Pests are a normal part of the garden. Every garden has them—you could even think of gardens and pests as package deals. I don't really stress if I have pests in the garden, but I do want to keep them away from the plants that I intend to eat and enjoy for myself. The way I do that is by intentionally planting certain crops that attract pests.
These crops are my sacrificial crops. They pull the pests to them and keep them there. These are trap crops, and they have three pretty amazing benefits for your garden.
What's a trap crop?
It’s just what it sounds like. It’s a crop you plant to trap pests intentionally. It attracts the pests to it and keeps them away from the plants you care about more. The crop I used this year was calendula. My calendula stems would be covered in hundreds of aphids, but my Swiss chard leaves, which were right next door to my calendula, were doing beautifully. Their leaves were healthy and free of holes, and their stems were pest free. Just what I like to see.

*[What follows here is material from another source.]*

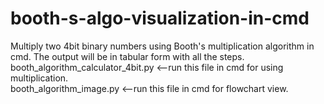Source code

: # booth-s-algo-visualization-in-cmd
Multiply two 4bit binary numbers using Booth's multiplication algorithm in cmd. The output will be in tabular form with all the steps.</br>
booth_algorithm_calculator_4bit.py <--run this file in cmd for using multiplication.</br>
booth_algorithm_image.py <--run this file in cmd for flowchart view.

3 benefits of growing a trap crop
Here are a few reasons why I think trap crops are a great addition to any kitchen garden:
Benefit number one of planting a trap crop
It’s an organic way to deal with pests. No sprays or expensive setups required.
Think about nature. Your garden is a little ecosystem. It doesn't exist in isolation. If these aphids hang out in your garden long enough, a predator will come along and take care of them for you—perhaps a ladybug, a bird, or another animal that likes to eat small insects.
Benefit number two of planting a trap crop
It lets pests do their thing while keeping your favorite plants safe. So long as they’re not migrating to other plants in your garden, you can let the pests live their pesty little lives while your other plants thrive. Again, I'm okay with my flowers being covered in pests as long as my leafy greens are untouched.
Benefit number three of planting a trap crop
It keeps the pests in one place for easier disposal (if you want to do that—it’s optional!)
Some gardeners will say to spray your plants really hard with water to get rid of them, but all that does is scatter the aphids (or other pests) all over your garden when the whole point is to keep them contained in one area. Instead, I recommend two options, which I'll outline below.
What should you do with a trap crop covered in pests?
You've got a trap plant swarming with pests that you've attracted to your garden. Now what?
Like I said, you can leave them for nature to handle on its own. Natural predators will come eventually. They'll be attracted to the pests, just as the pests were attracted to your trap crop.
There are a couple of other options to organically deal with them, as well.
Here are my recommendations for your next steps:
Cut the infested stems
Drop the pest-covered stems into a bowl of soapy water immediately after you've pruned them, before the pests have time to scatter into your garden.
Treat the trap crop on its own
Instead of having to treat every plant in your garden, you can just treat your trap crop. A diluted neem oil spray will kill pests like aphids on contact.
The message I'm really trying to send here is not to stress about pests! Stressing takes the joy out of kitchen gardening, and joy is what it’s really all about. Pests are a normal, everyday part of the garden. If you're growing an organic garden, you're going to have pests. It's just part of the deal.
However, planting a trap crop like calendula can help pull pests away from your other plants and leave you free to enjoy the harvests of all the yummy stuff you want to eat.
Now, go out and enjoy your garden, pests and all!